> _Data to process_:
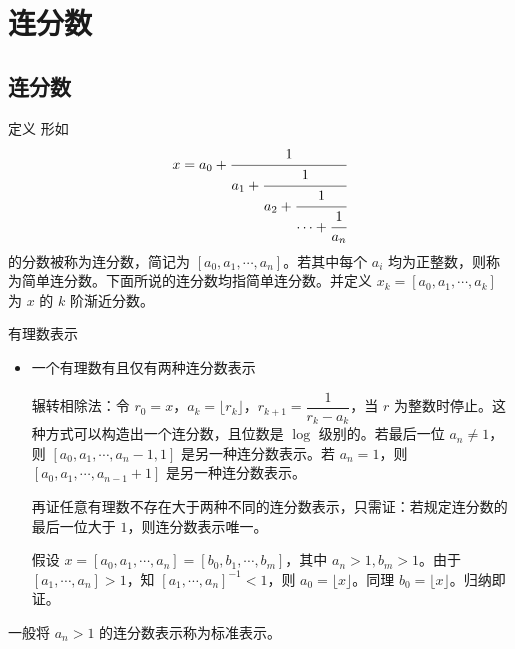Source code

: \documentclass [hyperref={bookmarksdepth=4}, aspectratio=169] {beamer}
\theoremstyle {fy}
\begin{document}
\section{连分数}

\subsection{连分数}

\begin{frame}{定义}
形如
$$
x = a_0 + \cfrac{1}{a_1 + \cfrac{1}{a_2 +\cfrac{1}{\cdots+\cfrac{1}{a_n}}}}
$$
的分数被称为连分数，简记为 $[a_0,a_1,\cdots,a_n]$。若其中每个 $a_i$ 均为正整数，则称为简单连分数。下面所说的连分数均指简单连分数。并定义 $x_k=[a_0,a_1,\cdots,a_k]$ 为 $x$ 的 $k$ 阶渐近分数。
\end{frame}

\begin{frame}{有理数表示}
\begin{itemize}
    \item 一个有理数有且仅有两种连分数表示

  辗转相除法：令 $r_0=x$，$a_k=\lfloor r_k\rfloor$，$r_{k+1}=\dfrac{1}{r_k-a_k}$，当 $r$ 为整数时停止。这种方式可以构造出一个连分数，且位数是 $\log$ 级别的。若最后一位 $a_n\neq 1$，则 $[a_0,a_1,\cdots,a_n-1,1]$ 是另一种连分数表示。若 $a_n=1$，则 $[a_0,a_1,\cdots,a_{n-1}+1]$ 是另一种连分数表示。

  再证任意有理数不存在大于两种不同的连分数表示，只需证：若规定连分数的最后一位大于 $1$，则连分数表示唯一。

  假设 $x=[a_0,a_1,\cdots,a_n]=[b_0,b_1,\cdots,b_m]$，其中 $a_n>1,b_m>1$。由于 $[a_1,\cdots,a_n]>1$，知 $[a_1,\cdots,a_n]^{-1}<1$，则 $a_0=\lfloor x\rfloor$。同理 $b_0=\lfloor x\rfloor$。归纳即证。
\end{itemize}

一般将 $a_n>1$ 的连分数表示称为标准表示。
\end{frame}
\end{document}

> _Directions_:
From the listing above, return every line that contains the word "lfloor".

> _Response_:
  辗转相除法：令 $r_0=x$，$a_k=\lfloor r_k\rfloor$，$r_{k+1}=\dfrac{1}{r_k-a_k}$，当 $r$ 为整数时停止。这种方式可以构造出一个连分数，且位数是 $\log$ 级别的。若最后一位 $a_n\neq 1$，则 $[a_0,a_1,\cdots,a_n-1,1]$ 是另一种连分数表示。若 $a_n=1$，则 $[a_0,a_1,\cdots,a_{n-1}+1]$ 是另一种连分数表示。
  假设 $x=[a_0,a_1,\cdots,a_n]=[b_0,b_1,\cdots,b_m]$，其中 $a_n>1,b_m>1$。由于 $[a_1,\cdots,a_n]>1$，知 $[a_1,\cdots,a_n]^{-1}<1$，则 $a_0=\lfloor x\rfloor$。同理 $b_0=\lfloor x\rfloor$。归纳即证。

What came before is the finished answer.